(Data to examine)

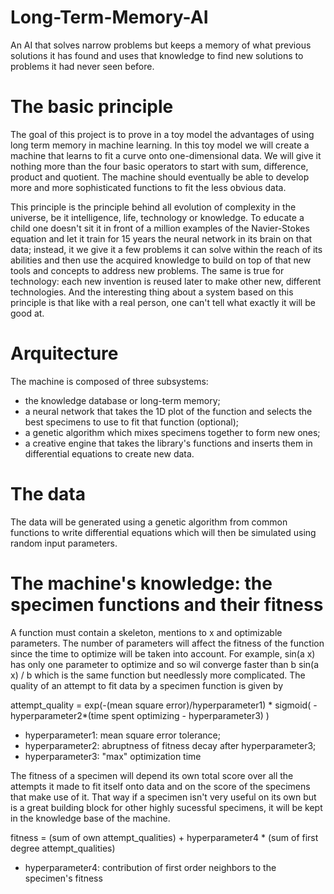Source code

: # Long-Term-Memory-AI
An AI that solves narrow problems but keeps a memory of what previous solutions it has found and uses that knowledge to find new solutions to problems it had never seen before.

# The basic principle
The goal of this project is to prove in a toy model the advantages of using long term memory in machine learning. In this toy model we will create a machine that learns to fit a curve onto one-dimensional data. We will give it nothing more than the four basic operators to start with sum, difference, product and quotient. The machine should eventually be able to develop more and more sophisticated functions to fit the less obvious data.

This principle is the principle behind all evolution of complexity in the universe, be it intelligence, life, technology or knowledge. To educate a child one doesn't sit it in front of a million examples of the Navier-Stokes equation and let it train for 15 years the neural network in its brain on that data; instead, it we give it a few problems it can solve within the reach of its abilities and then use the acquired knowledge to build on top of that new tools and concepts to address new problems. The same is true for technology: each new invention is reused later to make other new, different technologies. And the interesting thing about a system based on this principle is that like with a real person, one can't tell what exactly it will be good at.

# Arquitecture

The machine is composed of three subsystems:

- the knowledge database or long-term memory;
- a neural network that takes the 1D plot of the function and selects the best specimens to use to fit that function (optional);
- a genetic algorithm which mixes specimens together to form new ones;
- a creative engine that takes the library's functions and inserts them in differential equations to create new data.

# The data

The data will be generated using a genetic algorithm from common functions to write differential equations which will then be simulated using random input parameters. 

# The machine's knowledge: the specimen functions and their fitness

A function must contain a skeleton, mentions to x and optimizable parameters. The number of parameters will affect the fitness of the function since the time to optimize will be taken into account. For example, sin(a x) has only one parameter to optimize and so wil converge faster than b sin(a x) / b which is the same function but needlessly more complicated. The quality of an attempt to fit data by a specimen function is given by

attempt_quality = exp(-(mean square error)/hyperparameter1) * sigmoid( -hyperparameter2*(time spent optimizing - hyperparameter3) )

- hyperparameter1: mean square error tolerance;
- hyperparameter2: abruptness of fitness decay after hyperparameter3;
- hyperparameter3: "max" optimization time

The fitness of a specimen will depend its own total score over all the attempts it made to fit itself onto data and on the score of the specimens that make use of it. That way if a specimen isn't very useful on its own but is a great building block for other highly sucessful specimens, it will be kept in the knowledge base of the machine.

fitness = (sum of own attempt_qualities) + hyperparameter4 * (sum of first degree attempt_qualities)

- hyperparameter4: contribution of first order neighbors to the specimen's fitness
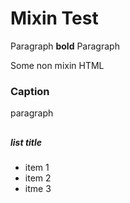 # Mixin Test

Paragraph
[](< style='color:red;' >)**bold**
Paragraph

Some non mixin HTML

### Caption

[](<style='color: blue;'>)
paragraph

[](<style='border-width: 4px'>)
---

##### list title
[](<style='color: cyan;'>)
* item 1
* item 2
* itme 3
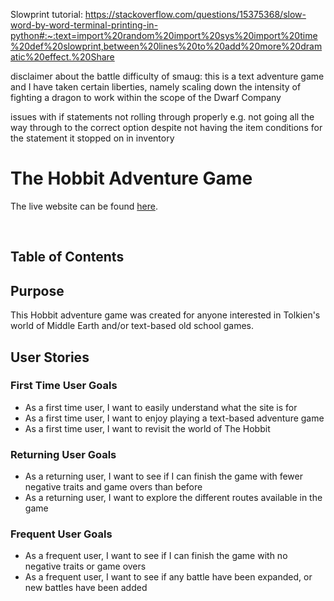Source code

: Slowprint tutorial: https://stackoverflow.com/questions/15375368/slow-word-by-word-terminal-printing-in-python#:~:text=import%20random%20import%20sys%20import%20time%20def%20slowprint,between%20lines%20to%20add%20more%20dramatic%20effect.%20Share

disclaimer about the battle difficulty of smaug: this is a text adventure game and I have taken certain liberties, namely scaling down the intensity of fighting a dragon to work within the scope of the Dwarf Company

issues with if statements not rolling through properly
e.g. not going all the way through to the correct option despite not having the item conditions for the statement it stopped on in inventory


# The Hobbit Adventure Game

The live website can be found [here](https://the-hobbit-mya-game.herokuapp.com/).

<br>

## Table of Contents

## **Purpose**

This Hobbit adventure game was created for anyone interested in Tolkien's world of Middle Earth and/or text-based old school games.

## **User Stories**

### First Time User Goals

- As a first time user, I want to easily understand what the site is for
- As a first time user, I want to enjoy playing a text-based adventure game
- As a first time user, I want to revisit the world of The Hobbit

### Returning User Goals

- As a returning user, I want to see if I can finish the game with fewer negative traits and game overs than before
- As a returning user, I want to explore the different routes available in the game

### Frequent User Goals

- As a frequent user, I want to see if I can finish the game with no negative traits or game overs
- As a frequent user, I want to see if any battle have been expanded, or new battles have been added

(End Data to examine)

Exercise -
Return the lines above from the one with "The fitness of a" through the one with "## **User Stories**", verbatim and nothing else. Omit every picture.

Solved problem -
The fitness of a specimen will depend its own total score over all the attempts it made to fit itself onto data and on the score of the specimens that make use of it. That way if a specimen isn't very useful on its own but is a great building block for other highly sucessful specimens, it will be kept in the knowledge base of the machine.

fitness = (sum of own attempt_qualities) + hyperparameter4 * (sum of first degree attempt_qualities)

- hyperparameter4: contribution of first order neighbors to the specimen's fitness
 # Mixin Test

Paragraph
[](< style='color:red;' >)**bold**
Paragraph

Some non mixin HTML

### Caption

[](<style='color: blue;'>)
paragraph

[](<style='border-width: 4px'>)
---

##### list title
[](<style='color: cyan;'>)
* item 1
* item 2
* itme 3
Source code

: Slowprint tutorial: https://stackoverflow.com/questions/15375368/slow-word-by-word-terminal-printing-in-python#:~:text=import%20random%20import%20sys%20import%20time%20def%20slowprint,between%20lines%20to%20add%20more%20dramatic%20effect.%20Share

disclaimer about the battle difficulty of smaug: this is a text adventure game and I have taken certain liberties, namely scaling down the intensity of fighting a dragon to work within the scope of the Dwarf Company

issues with if statements not rolling through properly
e.g. not going all the way through to the correct option despite not having the item conditions for the statement it stopped on in inventory


# The Hobbit Adventure Game

The live website can be found [here](https://the-hobbit-mya-game.herokuapp.com/).

<br>

## Table of Contents

## **Purpose**

This Hobbit adventure game was created for anyone interested in Tolkien's world of Middle Earth and/or text-based old school games.

## **User Stories**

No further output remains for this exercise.